Detect adversarial Unicode in pull requests before it reaches your codebase. Language-aware, diff-aware, policy-driven. 19 rules, single-pass scanner, SARIF output.
Catches bidi attacks (Trojan Source), invisible character injection, homoglyph spoofing, confusable identifier collisions (Unicode TR39), variation selector abuse (Glassworm), and more.
Zero config. Language-agnostic. No dependencies.
name: Unicode Safety
on: [pull_request]
jobs:
check:
runs-on: ubuntu-latest
steps:
- uses: actions/checkout@v4
with:
fetch-depth: 0
- uses: dcondrey/unicode-safety-check@v2That's it. Findings appear as inline PR annotations.

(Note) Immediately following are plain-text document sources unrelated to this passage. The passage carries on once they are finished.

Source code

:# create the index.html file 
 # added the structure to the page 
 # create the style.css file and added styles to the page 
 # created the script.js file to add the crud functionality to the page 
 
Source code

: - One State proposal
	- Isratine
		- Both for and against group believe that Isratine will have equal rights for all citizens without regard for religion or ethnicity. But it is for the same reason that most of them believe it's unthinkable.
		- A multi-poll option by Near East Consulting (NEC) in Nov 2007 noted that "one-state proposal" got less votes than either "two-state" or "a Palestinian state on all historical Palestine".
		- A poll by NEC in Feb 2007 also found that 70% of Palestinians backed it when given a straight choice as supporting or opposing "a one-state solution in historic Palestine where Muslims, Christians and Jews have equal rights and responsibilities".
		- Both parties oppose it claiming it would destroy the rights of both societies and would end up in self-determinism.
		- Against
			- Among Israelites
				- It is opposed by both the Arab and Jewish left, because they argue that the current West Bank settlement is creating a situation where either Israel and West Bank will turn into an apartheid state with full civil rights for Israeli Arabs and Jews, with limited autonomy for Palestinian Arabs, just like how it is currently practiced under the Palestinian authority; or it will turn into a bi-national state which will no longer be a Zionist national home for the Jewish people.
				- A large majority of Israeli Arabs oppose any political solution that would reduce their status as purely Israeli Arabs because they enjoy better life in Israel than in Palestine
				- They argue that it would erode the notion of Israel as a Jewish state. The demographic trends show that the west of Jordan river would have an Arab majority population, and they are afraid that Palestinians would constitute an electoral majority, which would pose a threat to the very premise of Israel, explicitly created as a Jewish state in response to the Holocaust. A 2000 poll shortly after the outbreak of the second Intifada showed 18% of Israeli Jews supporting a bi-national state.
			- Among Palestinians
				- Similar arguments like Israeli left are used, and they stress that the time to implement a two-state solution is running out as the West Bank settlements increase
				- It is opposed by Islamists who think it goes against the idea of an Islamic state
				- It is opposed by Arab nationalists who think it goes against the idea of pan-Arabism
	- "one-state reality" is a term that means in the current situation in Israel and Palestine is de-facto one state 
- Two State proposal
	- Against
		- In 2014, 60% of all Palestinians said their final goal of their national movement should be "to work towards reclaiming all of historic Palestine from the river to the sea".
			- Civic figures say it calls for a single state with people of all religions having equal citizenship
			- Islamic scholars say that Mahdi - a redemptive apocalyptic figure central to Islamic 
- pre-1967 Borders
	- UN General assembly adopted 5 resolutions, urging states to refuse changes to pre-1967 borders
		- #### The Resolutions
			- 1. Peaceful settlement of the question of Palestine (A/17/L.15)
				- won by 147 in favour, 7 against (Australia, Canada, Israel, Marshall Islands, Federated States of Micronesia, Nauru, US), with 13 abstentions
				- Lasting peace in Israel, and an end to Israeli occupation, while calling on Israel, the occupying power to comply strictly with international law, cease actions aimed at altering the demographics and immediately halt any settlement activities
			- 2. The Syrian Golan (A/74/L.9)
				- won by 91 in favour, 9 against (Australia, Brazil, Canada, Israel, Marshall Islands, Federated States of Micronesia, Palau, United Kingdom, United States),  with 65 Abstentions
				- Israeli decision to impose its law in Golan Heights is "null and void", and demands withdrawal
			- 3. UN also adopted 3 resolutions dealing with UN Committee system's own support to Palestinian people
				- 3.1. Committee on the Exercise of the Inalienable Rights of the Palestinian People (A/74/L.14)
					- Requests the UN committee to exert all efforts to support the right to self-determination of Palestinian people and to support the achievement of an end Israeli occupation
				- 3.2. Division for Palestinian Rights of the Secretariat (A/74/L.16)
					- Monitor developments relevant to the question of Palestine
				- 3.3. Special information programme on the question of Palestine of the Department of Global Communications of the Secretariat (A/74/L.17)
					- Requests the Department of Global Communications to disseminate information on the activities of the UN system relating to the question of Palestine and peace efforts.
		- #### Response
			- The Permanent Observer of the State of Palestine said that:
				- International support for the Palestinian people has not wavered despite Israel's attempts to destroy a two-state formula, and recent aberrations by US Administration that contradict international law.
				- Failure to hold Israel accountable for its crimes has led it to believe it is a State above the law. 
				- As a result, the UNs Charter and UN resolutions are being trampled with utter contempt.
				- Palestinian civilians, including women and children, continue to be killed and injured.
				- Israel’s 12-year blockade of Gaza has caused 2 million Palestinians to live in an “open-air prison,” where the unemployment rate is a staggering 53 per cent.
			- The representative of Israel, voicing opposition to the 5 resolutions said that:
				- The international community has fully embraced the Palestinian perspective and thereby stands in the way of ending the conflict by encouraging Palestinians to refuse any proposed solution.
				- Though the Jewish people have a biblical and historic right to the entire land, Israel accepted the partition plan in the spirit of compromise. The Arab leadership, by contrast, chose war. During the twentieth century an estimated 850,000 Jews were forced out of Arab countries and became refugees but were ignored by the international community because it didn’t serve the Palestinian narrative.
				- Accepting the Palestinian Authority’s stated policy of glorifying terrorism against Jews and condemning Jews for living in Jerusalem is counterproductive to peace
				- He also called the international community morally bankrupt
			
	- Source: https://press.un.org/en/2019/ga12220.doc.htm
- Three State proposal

Only changed lines get the full check; critical checks (bidi, tag chars) run on all lines.
| Rule | Category | What it catches |
|---|---|---|
| USC001 | Bidi controls | U+202A-202E, U+2066-2069, U+200E/F, U+061C |
| USC002 | Invisible format chars | ZWS, ZWNJ, ZWJ, word joiner, soft hyphen |
| USC007 | Control characters | Any Cc character except tab/LF/CR |
| USC008 | Invalid encoding | Non-UTF-8 byte sequences |
| USC009 | Misplaced BOM | Byte-order mark after start of file |
| USC010 | Variation selectors | 3+ per line (Glassworm-style payload encoding) |
| USC011 | Private Use Area | U+E000-F8FF, supplementary PUA planes |
| USC012 | Tag characters | U+E0001-E007F (Glassworm payload encoding) |
| USC013 | Deprecated format | U+206A-206F, U+FFF0-FFF8 |
| USC014 | Annotation anchors | U+FFF9-FFFB |
| USC015 | Bidi pairing | Unbalanced embedding/override/isolate controls |
| Rule | Category | What it catches |
|---|---|---|
| USC003 | Mixed-script identifier | paylоad mixing Latin + Cyrillic in one identifier |
| USC004 | Confusable collision | scope and scоpe in the same file |
| USC016 | Default-ignorable | Code points that render as nothing |
| USC017 | Homoglyphs | Cyrillic/Greek/Armenian chars that look like Latin |
| Rule | Category | What it catches |
|---|---|---|
| USC005 | Suspicious spacing | NBSP, figure space, thin space, ideographic space |
| USC006 | Normalization drift | Text that changes under NFC/NFKC |
| USC018 | Mixed line endings | CRLF + LF in the same file |
| USC019 | Non-ASCII identifier | Non-ASCII in identifiers when policy is ascii-only |
Rules apply differently based on where the character appears:
| Context | Behavior | Example |
|---|---|---|
| Identifiers | Strictest. Mixed-script, confusable collisions, invisible chars all fail. | paylоad = True |
| Comments | Medium. Most things warn, confusable collisions ignored. | # TODO: fix lаter |
| Strings | Loosest. Only invisible chars warn. | "caf\u00e9" |
20+ languages supported: Python, JavaScript/TypeScript, Go, Rust, Java, C/C++, C#, Ruby, PHP, Shell, YAML, SQL, Swift, Kotlin, Zig, and more.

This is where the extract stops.